Molakeng is the committee’s secretary, and has lived a “nightmare” over the past four years, which he has spent trekking from Mmabatho to Braamfontein to meet officials he believes hold the keys to his land.
“The government said we could have our land back. But when I first visited there in 1994, I found a Mr Terreblanche grazing his cattle there. The next time I went back, I found the North West Department of Agriculture had dumped squatters there. They brought them in with government transport, put up a pre-fabricated school and clinic, dug boreholes, laid pipeline, brought in tractors, implements and seeds.
“In early 1995, the agriculture MEC approved a grant of R3-million for these squatters to farm our land. The squatters said the government had done away with land ownership in Doornkop. A headman there said anybody who had R400 to give him can settle there. Now they have R106 000 in the bank,” said Molakeng.
North West agriculture MEC Rev Johannes Tselapedi had not responded to queries at the time of publication. But Molakeng said the problem started with Tselapedi’s ousted predecessor, Rocky Malebane-Metsing.
Department of Land Affairs Director General Geoff Budlender said the provincial agriculture department “had no authority” to settle people on the farm. However, some of the so-called squatters were also land claimants, tenants of the farm owners similarly evicted at the time of the Group Areas removal. “We couldn’t just dispossess [the tenants],” he added.
Budlender said this problem had been sorted out, with the identification of alternative land and approval of settlement grants for these claimants.

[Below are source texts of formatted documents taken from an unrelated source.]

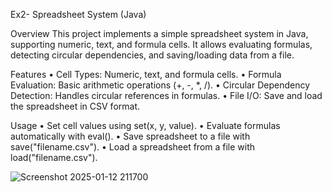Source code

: Ex2-  Spreadsheet System (Java)

Overview
This project implements a simple spreadsheet system in Java, supporting numeric, text, and formula cells.
It allows evaluating formulas, detecting circular dependencies, and saving/loading data from a file.

Features
	• Cell Types: Numeric, text, and formula cells.
	• Formula Evaluation: Basic arithmetic operations (+, -, *, /).
	• Circular Dependency Detection: Handles circular references in formulas.
	• File I/O: Save and load the spreadsheet in CSV format.
 
Usage
	• Set cell values using set(x, y, value).
	• Evaluate formulas automatically with eval().
	• Save spreadsheet to a file with save("filename.csv").
	• Load a spreadsheet from a file with load("filename.csv").

 

![Screenshot 2025-01-12 211700](https://github.com/user-attachments/assets/4ba599cb-d740-42df-8859-2a1a9e5cae1c)

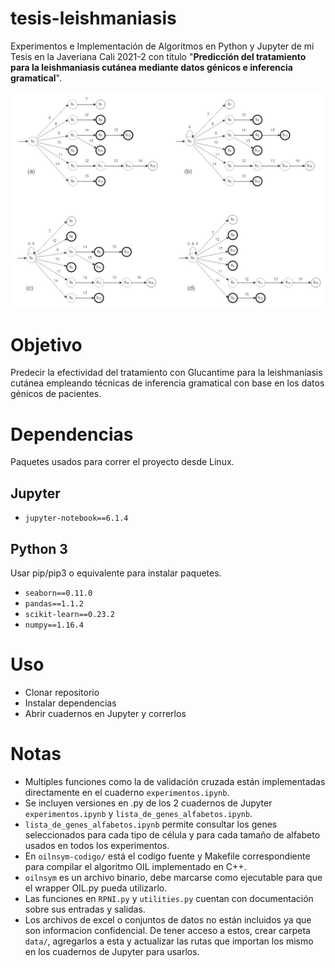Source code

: # tesis-leishmaniasis
Experimentos e Implementación de Algoritmos en Python y Jupyter de mi Tesis en la Javeriana Cali 2021-2 con título "**Predicción del tratamiento para la leishmaniasis cutánea mediante datos génicos e inferencia gramatical**".

![Automatas](foto.jpg)

# Objetivo
Predecir la efectividad del tratamiento con Glucantime para la leishmaniasis cutánea empleando técnicas de inferencia gramatical con base en los datos génicos de pacientes.

# Dependencias
Paquetes usados para correr el proyecto desde Linux.

## Jupyter
- `jupyter-notebook==6.1.4`

## Python 3
Usar pip/pip3 o equivalente para instalar paquetes.

- `seaborn==0.11.0`
- `pandas==1.1.2`
- `scikit-learn==0.23.2`
- `numpy==1.16.4`

# Uso
- Clonar repositorio
- Instalar dependencias
- Abrir cuadernos en Jupyter y correrlos

# Notas
- Multiples funciones como la de validación cruzada están implementadas directamente en el cuaderno `experimentos.ipynb`.
- Se incluyen versiones en .py de los 2 cuadernos de Jupyter `experimentos.ipynb` y `lista_de_genes_alfabetos.ipynb`.
- `lista_de_genes_alfabetos.ipynb` permite consultar los genes seleccionados para cada tipo de célula y para cada tamaño de alfabeto usados en todos los experimentos.
- En `oilnsym-codigo/` está el codigo fuente y Makefile correspondiente para compilar el algoritmo OIL implementado en C++.
- `oilnsym` es un archivo binario, debe marcarse como ejecutable para que el wrapper OIL.py pueda utilizarlo.
- Las funciones en `RPNI.py` y `utilities.py` cuentan con documentación sobre sus entradas y salidas.
- Los archivos de excel o conjuntos de datos no están incluidos ya que son informacion confidencial. De tener acceso a estos, crear carpeta `data/`, agregarlos a esta y actualizar las rutas que importan los mismo en los cuadernos de Jupyter para usarlos.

But a new problem had arisen. The land, like all “state land” outside the former homelands, is controlled by the Department of Public Works.
On June 2, regional public works official Thuys van der Walt told Molakeng that he and his fellow claimants would have to “buy back our land, this time from the government,” said Molakeng. “These people are dragging their feet. And they keep shifting the goalposts. For four years we have been fighting for this land and this is the first time they tell us we must buy back the land our fathers purchased in 1949,” he claimed.
Van der Walt said this was because the old commission on land allocation had “recommended that the people must buy back the land with a limited option period,” after which the land could be sold on the open market.
Although Budlender said these old recommendations were “irrelevant because they were made under a different framework before the new Constitution”, the Department of Public Works insists that such recommendations stand until they have been replaced by new recommendations.
But the department’s director of state property holdings, Andre Meyering, said his department had not yet been notified. “The matter was first brought to our attention in April this year by the provincial office of land affairs. Our regional office responded correctly,” he said.
Molakeng and other Doornkop claimants plan to air their grievances during a march on the North West government offices in Mmabatho next month.